The AIDS Committee of Ottawa came up with the plan after conducting interviews about, and holding focus groups on, the needs of the community. It also posted surveys online in both French and English.

Lesley Gittings, co-chair of the committee’s board of directors, says having strategic directions agreed upon by staff, volunteers and the community ensures everyone is on the same page, allowing them to move forward more effectively.

David Hoe, the first executive director of the committee, also launched an online memorial at the anniversary to commemorate victims of AIDS.

Many of us have seen people die,” Hoe told members of the committee. “Sadly, those people are only alive still as long as we remember them.

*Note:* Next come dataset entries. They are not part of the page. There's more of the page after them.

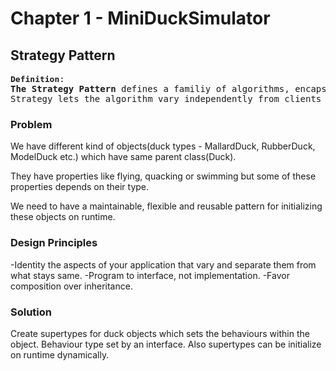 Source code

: # Chapter 1 - MiniDuckSimulator

## Strategy Pattern


<pre>
<font size="3"><b>Definition</b></font>:
<b>The Strategy Pattern</b> defines a familiy of algorithms, encapsulates each one, and makes them interchangeable.
Strategy lets the algorithm vary independently from clients that use it.
</pre>

### Problem

We have different kind of objects(duck types - MallardDuck, RubberDuck, ModelDuck etc.) which have same parent class(Duck).

They have properties like flying, quacking or swimming but some of these properties depends on their type.

We need to have a maintainable, flexible and reusable pattern for initializing these objects on runtime.

### Design Principles

-Identity the aspects of your application that vary and separate them from what stays same. 
-Program to interface, not implementation.
-Favor composition over inheritance.

### Solution

Create supertypes for duck objects which sets the behaviours within the object.
Behaviour type set by an interface. 
Also supertypes can be initialize on runtime dynamically.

When you and I go, those people have gone also.“

Hoe said the online memorial should not be the only AIDS memorial for those in Ottawa.

"It is, for now, a placeholder of memory,” Hoe said. “I think we need to start thinking about something that is more permanent and something that is respectful of those who have died.”

“We’ve got to capture that history because it is disappearing before our eyes,” added Barry Deeprose, co-founder of the committee. “People were dying 25 years ago, so even now we are forgetting who they were and their friends are dying or getting old.”

The fact that the memorial is online makes it accessible to everyone, especially because the AIDS Committee of Ottawa just invested in new computers for its learning centre.

AIDS Committee of Ottawa board members said they hope the strategies outlined in the plan will lead to more inclusive and effective programs and services.

"Let us use the occasion of this anniversary to recommit to a program of awareness and prevention,” said Deeprose at the event. “If we fail to do this, I can sadly say that there will be an occasion to honour the 50th anniversary.”